Make an exact copy of the entries below, with all images left out.

(SOURCE DATA)

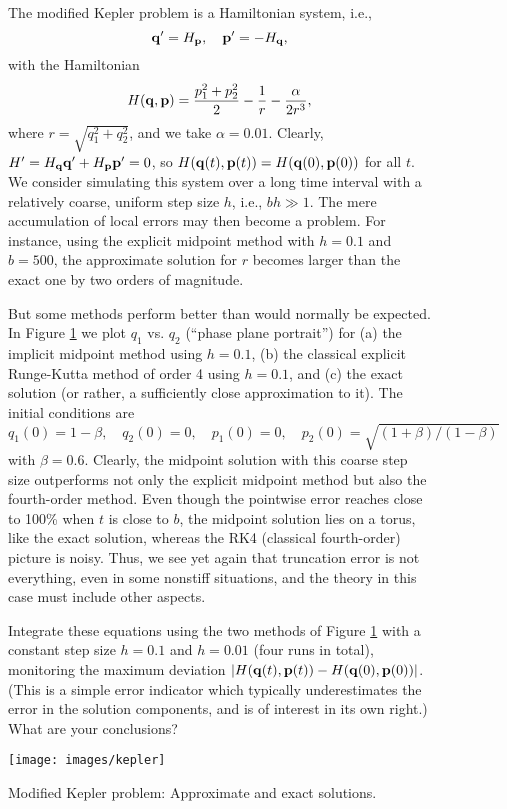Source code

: \begin{figure}
  \begin{problem}[A\&P 4.19]
    The modified Kepler problem is a Hamiltonian system, i.e., 
    \[
      \mathbf{q}' = H_{\mathbf{p}}, \quad \mathbf{p}' = -H_{\mathbf{q}},
    \]
    with the Hamiltonian
    \[
      H(\mathbf{q}, \mathbf{p}) = \frac{p_1^2 + p_2^2}{2} - \frac1r - \frac{\alpha}{2r^3},
    \]
    where $r = \sqrt{q_1^2 + q_2^2}$, and we take $\alpha = 0.01$. Clearly, $H' = H_{\mathbf{q}} \mathbf{q}' + H_{\mathbf{p}} \mathbf{p}' = 0$, so $H(\mathbf{q}(t), \mathbf{p}(t)) = H(\mathbf{q}(0), \mathbf{p}(0))$ for all $t$. We consider simulating this system over a long time interval with a relatively coarse, uniform step size $h$, i.e., $bh \gg 1$. The mere accumulation of local errors may then become a problem. For instance, using the explicit midpoint method with $h = 0.1$ and $b = 500$, the approximate solution for $r$ becomes larger than the exact one by two orders of magnitude.
  
    But some methods perform better than would normally be expected. In Figure \ref{F:kepler} we plot $q_1$ vs. $q_2$ (``phase plane portrait'') for (a) the implicit midpoint method using $h = 0.1$, (b) the classical explicit Runge-Kutta method of order 4 using $h = 0.1$, and (c) the exact solution (or rather, a sufficiently close approximation to it). The initial conditions are
    \[
      q_1(0) = 1 - \beta, \quad q_2(0) = 0, \quad p_1(0) = 0, \quad p_2(0) = \sqrt{(1 + \beta)/(1 - \beta)}
    \]
    with $\beta = 0.6$. Clearly, the midpoint solution with this coarse step size outperforms not only the explicit midpoint method but also the fourth-order method. Even though the pointwise error reaches close to 100\% when $t$ is close to $b$, the midpoint solution lies on a torus, like the exact solution, whereas the RK4 (classical fourth-order) picture is noisy. Thus, we see yet again that truncation error is not everything, even in some nonstiff situations, and the theory in this case must include other aspects.
  
    Integrate these equations using the two methods of Figure \ref{F:kepler} with a constant step size $h = 0.1$ and $h = 0.01$ (four runs in total), monitoring the maximum deviation $|H(\mathbf{q}(t), \mathbf{p}(t)) - H( \mathbf{q}(0),\mathbf{p}(0))|$. (This is a simple error indicator which typically underestimates the error in the solution components, and is of interest in its own right.) What are your conclusions?
    
    \centering
    \texttt{[image: images/kepler]}
    \caption{Modified Kepler problem: Approximate and exact solutions.}
    \label{F:kepler}
  \end{problem}
\end{figure}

(End SOURCE DATA)

TASK RESULT:
Source code

: \begin{figure}
  \begin{problem}[A\&P 4.19]
    The modified Kepler problem is a Hamiltonian system, i.e., 
    \[
      \mathbf{q}' = H_{\mathbf{p}}, \quad \mathbf{p}' = -H_{\mathbf{q}},
    \]
    with the Hamiltonian
    \[
      H(\mathbf{q}, \mathbf{p}) = \frac{p_1^2 + p_2^2}{2} - \frac1r - \frac{\alpha}{2r^3},
    \]
    where $r = \sqrt{q_1^2 + q_2^2}$, and we take $\alpha = 0.01$. Clearly, $H' = H_{\mathbf{q}} \mathbf{q}' + H_{\mathbf{p}} \mathbf{p}' = 0$, so $H(\mathbf{q}(t), \mathbf{p}(t)) = H(\mathbf{q}(0), \mathbf{p}(0))$ for all $t$. We consider simulating this system over a long time interval with a relatively coarse, uniform step size $h$, i.e., $bh \gg 1$. The mere accumulation of local errors may then become a problem. For instance, using the explicit midpoint method with $h = 0.1$ and $b = 500$, the approximate solution for $r$ becomes larger than the exact one by two orders of magnitude.
  
    But some methods perform better than would normally be expected. In Figure \ref{F:kepler} we plot $q_1$ vs. $q_2$ (``phase plane portrait'') for (a) the implicit midpoint method using $h = 0.1$, (b) the classical explicit Runge-Kutta method of order 4 using $h = 0.1$, and (c) the exact solution (or rather, a sufficiently close approximation to it). The initial conditions are
    \[
      q_1(0) = 1 - \beta, \quad q_2(0) = 0, \quad p_1(0) = 0, \quad p_2(0) = \sqrt{(1 + \beta)/(1 - \beta)}
    \]
    with $\beta = 0.6$. Clearly, the midpoint solution with this coarse step size outperforms not only the explicit midpoint method but also the fourth-order method. Even though the pointwise error reaches close to 100\% when $t$ is close to $b$, the midpoint solution lies on a torus, like the exact solution, whereas the RK4 (classical fourth-order) picture is noisy. Thus, we see yet again that truncation error is not everything, even in some nonstiff situations, and the theory in this case must include other aspects.
  
    Integrate these equations using the two methods of Figure \ref{F:kepler} with a constant step size $h = 0.1$ and $h = 0.01$ (four runs in total), monitoring the maximum deviation $|H(\mathbf{q}(t), \mathbf{p}(t)) - H( \mathbf{q}(0),\mathbf{p}(0))|$. (This is a simple error indicator which typically underestimates the error in the solution components, and is of interest in its own right.) What are your conclusions?
    
    \centering
    \texttt{[image: images/kepler]}
    \caption{Modified Kepler problem: Approximate and exact solutions.}
    \label{F:kepler}
  \end{problem}
\end{figure}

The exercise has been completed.